Exercise:
Find all lines with the word "includegraphics" in the material, then copy them.

Material provided:
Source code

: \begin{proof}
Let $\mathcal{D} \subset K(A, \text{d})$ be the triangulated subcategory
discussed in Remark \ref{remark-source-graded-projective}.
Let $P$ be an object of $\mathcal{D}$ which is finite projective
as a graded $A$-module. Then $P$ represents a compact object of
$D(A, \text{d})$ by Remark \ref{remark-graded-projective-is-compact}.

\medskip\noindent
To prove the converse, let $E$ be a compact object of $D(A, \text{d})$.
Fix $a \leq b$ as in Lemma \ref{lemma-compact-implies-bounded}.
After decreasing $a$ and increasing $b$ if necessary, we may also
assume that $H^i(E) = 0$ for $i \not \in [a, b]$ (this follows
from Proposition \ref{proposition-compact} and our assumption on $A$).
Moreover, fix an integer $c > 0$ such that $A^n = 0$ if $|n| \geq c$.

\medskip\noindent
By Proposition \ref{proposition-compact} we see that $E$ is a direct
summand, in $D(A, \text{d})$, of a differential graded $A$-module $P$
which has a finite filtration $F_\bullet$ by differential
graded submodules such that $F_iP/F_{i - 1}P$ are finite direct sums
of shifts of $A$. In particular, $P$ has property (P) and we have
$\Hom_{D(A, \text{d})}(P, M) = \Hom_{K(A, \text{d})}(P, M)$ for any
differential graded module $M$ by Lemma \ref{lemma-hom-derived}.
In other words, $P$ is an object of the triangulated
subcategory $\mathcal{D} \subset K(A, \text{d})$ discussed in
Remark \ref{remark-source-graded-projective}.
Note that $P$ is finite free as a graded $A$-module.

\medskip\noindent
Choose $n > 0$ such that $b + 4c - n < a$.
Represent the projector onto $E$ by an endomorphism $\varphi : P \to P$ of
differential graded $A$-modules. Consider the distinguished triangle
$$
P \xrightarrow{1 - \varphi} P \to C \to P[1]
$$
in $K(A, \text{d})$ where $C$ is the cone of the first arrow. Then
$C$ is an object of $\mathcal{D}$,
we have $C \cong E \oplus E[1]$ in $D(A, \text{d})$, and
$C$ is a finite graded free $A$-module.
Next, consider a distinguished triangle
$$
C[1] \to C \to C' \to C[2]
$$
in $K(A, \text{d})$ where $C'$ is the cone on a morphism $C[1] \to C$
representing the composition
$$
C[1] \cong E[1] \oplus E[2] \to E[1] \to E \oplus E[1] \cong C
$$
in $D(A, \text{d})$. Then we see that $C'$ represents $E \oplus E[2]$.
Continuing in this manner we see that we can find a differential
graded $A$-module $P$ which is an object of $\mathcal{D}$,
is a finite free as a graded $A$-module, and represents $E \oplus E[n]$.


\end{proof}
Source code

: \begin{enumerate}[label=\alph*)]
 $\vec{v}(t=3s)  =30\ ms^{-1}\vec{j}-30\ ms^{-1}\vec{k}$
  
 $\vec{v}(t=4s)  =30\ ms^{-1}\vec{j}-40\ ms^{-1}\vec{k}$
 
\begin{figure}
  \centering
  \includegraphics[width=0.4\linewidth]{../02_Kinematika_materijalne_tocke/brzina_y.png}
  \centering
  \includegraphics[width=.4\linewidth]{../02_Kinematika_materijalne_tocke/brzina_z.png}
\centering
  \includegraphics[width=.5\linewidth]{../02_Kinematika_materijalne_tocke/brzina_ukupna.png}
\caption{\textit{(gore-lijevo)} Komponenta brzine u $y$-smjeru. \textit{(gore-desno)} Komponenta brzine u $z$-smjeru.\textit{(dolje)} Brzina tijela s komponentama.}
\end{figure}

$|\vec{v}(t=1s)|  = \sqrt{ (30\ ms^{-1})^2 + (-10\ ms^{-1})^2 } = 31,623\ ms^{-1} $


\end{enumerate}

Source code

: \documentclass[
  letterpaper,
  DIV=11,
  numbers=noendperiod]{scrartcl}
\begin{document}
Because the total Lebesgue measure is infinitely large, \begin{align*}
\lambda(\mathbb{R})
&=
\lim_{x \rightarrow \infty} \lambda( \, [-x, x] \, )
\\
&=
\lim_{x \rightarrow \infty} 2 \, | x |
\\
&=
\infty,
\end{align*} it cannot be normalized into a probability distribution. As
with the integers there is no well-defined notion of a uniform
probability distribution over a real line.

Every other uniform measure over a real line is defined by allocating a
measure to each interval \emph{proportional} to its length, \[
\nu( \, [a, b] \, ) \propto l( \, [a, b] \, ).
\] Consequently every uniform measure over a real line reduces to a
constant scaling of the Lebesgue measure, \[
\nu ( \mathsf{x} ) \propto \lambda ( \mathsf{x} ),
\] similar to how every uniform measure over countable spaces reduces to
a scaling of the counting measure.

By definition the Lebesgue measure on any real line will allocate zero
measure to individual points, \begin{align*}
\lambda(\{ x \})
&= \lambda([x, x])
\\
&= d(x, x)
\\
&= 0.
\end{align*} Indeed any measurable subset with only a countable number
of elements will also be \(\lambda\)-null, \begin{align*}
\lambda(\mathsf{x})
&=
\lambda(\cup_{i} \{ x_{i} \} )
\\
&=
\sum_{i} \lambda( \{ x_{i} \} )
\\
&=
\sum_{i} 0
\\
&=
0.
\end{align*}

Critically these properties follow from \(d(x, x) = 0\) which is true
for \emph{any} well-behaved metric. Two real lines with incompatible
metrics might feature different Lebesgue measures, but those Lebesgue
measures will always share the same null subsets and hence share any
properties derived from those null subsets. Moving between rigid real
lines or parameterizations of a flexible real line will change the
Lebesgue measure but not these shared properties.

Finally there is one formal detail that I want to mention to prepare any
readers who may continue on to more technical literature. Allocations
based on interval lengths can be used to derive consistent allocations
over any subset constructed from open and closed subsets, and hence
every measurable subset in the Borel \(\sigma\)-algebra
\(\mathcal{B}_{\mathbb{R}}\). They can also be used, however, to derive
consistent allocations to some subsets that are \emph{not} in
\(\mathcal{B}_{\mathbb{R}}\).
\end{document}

Answer section:
  \includegraphics[width=0.4\linewidth]{../02_Kinematika_materijalne_tocke/brzina_y.png}
  \includegraphics[width=.4\linewidth]{../02_Kinematika_materijalne_tocke/brzina_z.png}
  \includegraphics[width=.5\linewidth]{../02_Kinematika_materijalne_tocke/brzina_ukupna.png}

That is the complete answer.